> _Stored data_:

○ ○ ○ ○

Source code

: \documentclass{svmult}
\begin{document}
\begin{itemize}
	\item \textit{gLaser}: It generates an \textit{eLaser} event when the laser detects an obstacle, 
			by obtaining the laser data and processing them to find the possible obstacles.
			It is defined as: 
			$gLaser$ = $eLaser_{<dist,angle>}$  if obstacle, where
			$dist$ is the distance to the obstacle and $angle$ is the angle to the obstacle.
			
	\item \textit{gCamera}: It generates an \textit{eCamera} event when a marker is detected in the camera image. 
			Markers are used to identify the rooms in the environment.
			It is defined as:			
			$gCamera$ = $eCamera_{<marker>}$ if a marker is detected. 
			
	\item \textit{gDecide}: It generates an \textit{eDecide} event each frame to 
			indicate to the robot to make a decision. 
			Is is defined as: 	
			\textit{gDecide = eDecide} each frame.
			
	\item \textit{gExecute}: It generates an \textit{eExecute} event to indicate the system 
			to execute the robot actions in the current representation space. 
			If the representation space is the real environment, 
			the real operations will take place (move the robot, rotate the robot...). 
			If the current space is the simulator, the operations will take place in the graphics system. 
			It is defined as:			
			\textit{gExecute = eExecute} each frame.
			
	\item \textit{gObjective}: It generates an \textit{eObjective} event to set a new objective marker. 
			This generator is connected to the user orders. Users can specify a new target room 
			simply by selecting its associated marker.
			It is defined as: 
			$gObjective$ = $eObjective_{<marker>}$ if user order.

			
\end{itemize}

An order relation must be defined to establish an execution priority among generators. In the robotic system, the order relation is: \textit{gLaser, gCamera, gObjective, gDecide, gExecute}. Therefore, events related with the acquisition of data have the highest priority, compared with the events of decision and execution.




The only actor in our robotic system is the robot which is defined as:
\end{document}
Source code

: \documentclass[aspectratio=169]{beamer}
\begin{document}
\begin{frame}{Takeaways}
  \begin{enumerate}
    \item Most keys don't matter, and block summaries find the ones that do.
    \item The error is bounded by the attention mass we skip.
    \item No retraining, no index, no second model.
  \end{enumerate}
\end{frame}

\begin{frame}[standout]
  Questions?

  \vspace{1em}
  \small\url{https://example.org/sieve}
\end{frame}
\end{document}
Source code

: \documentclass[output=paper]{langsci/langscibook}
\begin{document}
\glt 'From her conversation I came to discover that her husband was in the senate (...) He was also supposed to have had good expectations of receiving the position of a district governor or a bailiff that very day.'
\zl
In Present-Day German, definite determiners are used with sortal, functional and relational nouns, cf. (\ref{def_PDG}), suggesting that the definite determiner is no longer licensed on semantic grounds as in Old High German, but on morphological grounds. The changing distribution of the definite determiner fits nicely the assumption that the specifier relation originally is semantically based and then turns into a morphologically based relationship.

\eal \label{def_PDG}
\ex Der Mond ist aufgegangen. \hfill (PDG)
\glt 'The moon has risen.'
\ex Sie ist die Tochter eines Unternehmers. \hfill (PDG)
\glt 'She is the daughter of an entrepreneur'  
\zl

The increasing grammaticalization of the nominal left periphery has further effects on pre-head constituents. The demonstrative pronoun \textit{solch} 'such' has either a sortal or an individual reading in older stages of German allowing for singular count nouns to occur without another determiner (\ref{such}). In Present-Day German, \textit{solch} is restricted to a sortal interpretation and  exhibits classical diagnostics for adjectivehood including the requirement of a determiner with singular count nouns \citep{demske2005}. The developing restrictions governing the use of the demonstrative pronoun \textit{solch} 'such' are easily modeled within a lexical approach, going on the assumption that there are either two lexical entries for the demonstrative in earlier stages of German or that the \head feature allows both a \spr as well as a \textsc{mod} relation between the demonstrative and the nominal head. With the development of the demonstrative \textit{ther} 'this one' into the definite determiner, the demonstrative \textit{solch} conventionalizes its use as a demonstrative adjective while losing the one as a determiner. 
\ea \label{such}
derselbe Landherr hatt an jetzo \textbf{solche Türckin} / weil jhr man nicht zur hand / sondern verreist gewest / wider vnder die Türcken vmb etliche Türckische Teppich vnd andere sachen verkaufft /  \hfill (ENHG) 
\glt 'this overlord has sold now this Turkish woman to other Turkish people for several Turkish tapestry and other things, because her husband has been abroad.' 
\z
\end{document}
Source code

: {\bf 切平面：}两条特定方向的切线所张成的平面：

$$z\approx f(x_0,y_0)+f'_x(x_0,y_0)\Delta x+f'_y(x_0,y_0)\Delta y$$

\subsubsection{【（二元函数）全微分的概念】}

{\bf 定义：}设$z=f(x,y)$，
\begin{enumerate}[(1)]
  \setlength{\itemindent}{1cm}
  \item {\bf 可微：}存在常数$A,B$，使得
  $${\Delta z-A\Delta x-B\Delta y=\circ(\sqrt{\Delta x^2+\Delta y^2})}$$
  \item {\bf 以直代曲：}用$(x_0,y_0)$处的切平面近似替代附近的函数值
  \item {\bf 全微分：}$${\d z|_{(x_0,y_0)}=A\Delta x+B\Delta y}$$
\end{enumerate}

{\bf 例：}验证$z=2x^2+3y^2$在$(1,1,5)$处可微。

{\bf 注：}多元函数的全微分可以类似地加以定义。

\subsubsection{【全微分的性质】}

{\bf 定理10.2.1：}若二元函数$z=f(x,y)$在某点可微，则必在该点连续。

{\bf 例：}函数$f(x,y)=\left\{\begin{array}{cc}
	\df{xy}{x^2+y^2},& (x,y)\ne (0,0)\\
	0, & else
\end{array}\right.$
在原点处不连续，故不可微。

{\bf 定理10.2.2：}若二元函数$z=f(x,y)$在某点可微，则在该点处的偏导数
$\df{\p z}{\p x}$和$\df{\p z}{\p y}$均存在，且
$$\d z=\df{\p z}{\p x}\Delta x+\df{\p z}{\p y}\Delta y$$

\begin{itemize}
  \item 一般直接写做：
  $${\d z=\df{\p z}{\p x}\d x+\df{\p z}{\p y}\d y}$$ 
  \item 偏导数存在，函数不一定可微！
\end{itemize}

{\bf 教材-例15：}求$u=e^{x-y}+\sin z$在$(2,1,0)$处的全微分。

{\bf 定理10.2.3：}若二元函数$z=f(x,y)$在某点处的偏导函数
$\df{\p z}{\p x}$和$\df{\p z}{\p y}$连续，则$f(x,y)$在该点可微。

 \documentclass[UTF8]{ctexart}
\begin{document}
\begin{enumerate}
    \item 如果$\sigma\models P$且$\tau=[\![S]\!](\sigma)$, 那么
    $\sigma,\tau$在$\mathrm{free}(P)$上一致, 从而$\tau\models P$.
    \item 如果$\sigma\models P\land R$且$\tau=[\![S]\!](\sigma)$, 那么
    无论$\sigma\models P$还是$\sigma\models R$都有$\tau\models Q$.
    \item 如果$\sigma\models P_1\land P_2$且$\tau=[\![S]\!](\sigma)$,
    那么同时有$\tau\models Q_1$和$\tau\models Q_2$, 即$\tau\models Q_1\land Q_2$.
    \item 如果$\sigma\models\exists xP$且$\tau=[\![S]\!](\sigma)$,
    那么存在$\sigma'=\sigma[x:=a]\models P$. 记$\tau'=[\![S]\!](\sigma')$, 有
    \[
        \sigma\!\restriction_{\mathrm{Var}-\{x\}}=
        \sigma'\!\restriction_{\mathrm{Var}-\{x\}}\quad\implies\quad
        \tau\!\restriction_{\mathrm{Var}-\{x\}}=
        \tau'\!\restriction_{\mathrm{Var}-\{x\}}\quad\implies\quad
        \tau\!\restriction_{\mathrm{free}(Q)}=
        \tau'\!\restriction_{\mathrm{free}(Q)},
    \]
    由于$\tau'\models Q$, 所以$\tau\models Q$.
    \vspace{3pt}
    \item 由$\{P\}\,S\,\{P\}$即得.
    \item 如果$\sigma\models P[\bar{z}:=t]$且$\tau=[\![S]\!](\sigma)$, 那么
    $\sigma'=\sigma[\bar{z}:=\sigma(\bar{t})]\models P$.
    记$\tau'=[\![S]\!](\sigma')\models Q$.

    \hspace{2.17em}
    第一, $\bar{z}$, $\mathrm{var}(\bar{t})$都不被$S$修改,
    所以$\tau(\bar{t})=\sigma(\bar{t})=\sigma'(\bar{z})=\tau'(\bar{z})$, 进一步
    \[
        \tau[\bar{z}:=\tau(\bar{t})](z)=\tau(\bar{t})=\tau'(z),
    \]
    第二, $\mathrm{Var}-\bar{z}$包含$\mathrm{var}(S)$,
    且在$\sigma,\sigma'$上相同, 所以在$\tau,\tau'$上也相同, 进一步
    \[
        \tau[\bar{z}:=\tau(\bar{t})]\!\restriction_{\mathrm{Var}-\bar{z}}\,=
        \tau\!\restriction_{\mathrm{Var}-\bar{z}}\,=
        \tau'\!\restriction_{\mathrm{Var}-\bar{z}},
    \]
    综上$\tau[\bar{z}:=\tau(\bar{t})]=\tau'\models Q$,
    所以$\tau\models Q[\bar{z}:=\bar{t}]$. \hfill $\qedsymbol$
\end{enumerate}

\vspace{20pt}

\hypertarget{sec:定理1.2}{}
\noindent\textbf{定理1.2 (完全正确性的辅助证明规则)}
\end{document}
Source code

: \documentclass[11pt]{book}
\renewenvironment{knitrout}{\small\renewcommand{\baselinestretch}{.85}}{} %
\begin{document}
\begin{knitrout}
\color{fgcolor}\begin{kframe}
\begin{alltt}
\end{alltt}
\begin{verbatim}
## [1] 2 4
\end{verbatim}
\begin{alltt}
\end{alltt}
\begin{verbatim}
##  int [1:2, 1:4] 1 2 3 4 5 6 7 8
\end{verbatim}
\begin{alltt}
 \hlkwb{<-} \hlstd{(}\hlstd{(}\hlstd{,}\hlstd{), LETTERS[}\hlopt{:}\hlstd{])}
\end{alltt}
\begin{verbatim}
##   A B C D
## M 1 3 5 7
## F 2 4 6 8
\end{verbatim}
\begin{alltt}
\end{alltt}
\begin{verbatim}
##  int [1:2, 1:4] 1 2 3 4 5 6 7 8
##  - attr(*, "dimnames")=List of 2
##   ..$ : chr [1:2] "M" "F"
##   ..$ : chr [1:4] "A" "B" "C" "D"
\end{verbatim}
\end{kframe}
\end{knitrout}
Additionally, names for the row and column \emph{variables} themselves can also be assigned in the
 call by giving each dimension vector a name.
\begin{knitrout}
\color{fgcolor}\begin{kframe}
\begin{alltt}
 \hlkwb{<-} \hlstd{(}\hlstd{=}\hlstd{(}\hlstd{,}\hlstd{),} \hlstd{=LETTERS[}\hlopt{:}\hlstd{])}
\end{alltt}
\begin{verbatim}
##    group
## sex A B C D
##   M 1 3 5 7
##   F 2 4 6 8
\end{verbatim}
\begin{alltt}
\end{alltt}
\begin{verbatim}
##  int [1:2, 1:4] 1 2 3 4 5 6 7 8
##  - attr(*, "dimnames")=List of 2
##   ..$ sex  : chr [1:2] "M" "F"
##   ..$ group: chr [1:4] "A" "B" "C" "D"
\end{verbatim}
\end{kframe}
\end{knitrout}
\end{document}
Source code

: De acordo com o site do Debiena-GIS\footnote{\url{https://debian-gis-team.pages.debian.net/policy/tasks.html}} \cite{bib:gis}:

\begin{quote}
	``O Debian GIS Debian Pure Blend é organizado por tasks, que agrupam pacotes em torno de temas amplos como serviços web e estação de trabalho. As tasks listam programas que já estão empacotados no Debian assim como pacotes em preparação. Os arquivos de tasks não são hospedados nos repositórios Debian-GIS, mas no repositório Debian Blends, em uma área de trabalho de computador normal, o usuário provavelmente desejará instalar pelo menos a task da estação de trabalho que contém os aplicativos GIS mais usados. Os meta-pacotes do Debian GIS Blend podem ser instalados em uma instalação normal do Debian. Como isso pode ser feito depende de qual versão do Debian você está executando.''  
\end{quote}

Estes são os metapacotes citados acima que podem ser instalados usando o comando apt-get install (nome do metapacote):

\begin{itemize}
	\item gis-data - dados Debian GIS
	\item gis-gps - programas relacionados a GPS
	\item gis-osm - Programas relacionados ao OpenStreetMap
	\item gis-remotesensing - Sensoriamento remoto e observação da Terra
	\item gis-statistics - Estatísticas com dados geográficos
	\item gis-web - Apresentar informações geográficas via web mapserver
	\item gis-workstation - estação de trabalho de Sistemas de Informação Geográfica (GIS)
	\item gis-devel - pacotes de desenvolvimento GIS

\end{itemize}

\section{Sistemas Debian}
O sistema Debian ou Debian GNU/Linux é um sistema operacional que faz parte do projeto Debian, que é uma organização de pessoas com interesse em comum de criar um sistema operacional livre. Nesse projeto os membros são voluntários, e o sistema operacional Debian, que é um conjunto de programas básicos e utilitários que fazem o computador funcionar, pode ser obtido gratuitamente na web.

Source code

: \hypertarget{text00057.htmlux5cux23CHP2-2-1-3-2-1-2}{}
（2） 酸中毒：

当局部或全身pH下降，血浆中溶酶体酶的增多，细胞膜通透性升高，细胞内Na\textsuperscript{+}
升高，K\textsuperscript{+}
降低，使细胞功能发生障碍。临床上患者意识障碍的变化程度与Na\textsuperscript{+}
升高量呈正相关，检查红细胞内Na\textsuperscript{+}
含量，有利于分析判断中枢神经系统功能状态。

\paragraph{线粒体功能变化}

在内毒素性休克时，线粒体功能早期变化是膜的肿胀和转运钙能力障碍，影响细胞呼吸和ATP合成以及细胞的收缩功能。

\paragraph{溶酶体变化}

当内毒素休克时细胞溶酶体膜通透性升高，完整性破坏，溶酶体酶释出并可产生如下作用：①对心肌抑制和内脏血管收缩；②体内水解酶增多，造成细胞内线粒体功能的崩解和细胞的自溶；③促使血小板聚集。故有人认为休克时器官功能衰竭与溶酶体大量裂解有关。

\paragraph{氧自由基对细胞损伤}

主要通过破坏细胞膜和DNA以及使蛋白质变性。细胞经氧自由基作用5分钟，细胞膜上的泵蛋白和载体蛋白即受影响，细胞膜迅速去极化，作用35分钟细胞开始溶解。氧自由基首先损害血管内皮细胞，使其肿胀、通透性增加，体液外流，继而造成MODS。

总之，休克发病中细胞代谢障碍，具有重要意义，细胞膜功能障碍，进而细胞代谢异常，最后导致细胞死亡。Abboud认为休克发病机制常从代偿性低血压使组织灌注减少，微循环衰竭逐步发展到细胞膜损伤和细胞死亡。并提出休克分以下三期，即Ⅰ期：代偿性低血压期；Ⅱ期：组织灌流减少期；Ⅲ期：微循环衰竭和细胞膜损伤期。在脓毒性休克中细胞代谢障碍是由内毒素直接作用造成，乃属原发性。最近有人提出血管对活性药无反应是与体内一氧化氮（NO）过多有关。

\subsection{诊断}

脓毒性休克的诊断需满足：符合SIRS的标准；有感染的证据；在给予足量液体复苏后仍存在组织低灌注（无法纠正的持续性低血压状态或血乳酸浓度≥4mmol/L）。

○ ○ ○ ○

> _Instructions to follow_:
Copy every line above in which the string "angle" shows up.

> _Finished exercise_:
			$gLaser$ = $eLaser_{<dist,angle>}$  if obstacle, where
			$dist$ is the distance to the obstacle and $angle$ is the angle to the obstacle.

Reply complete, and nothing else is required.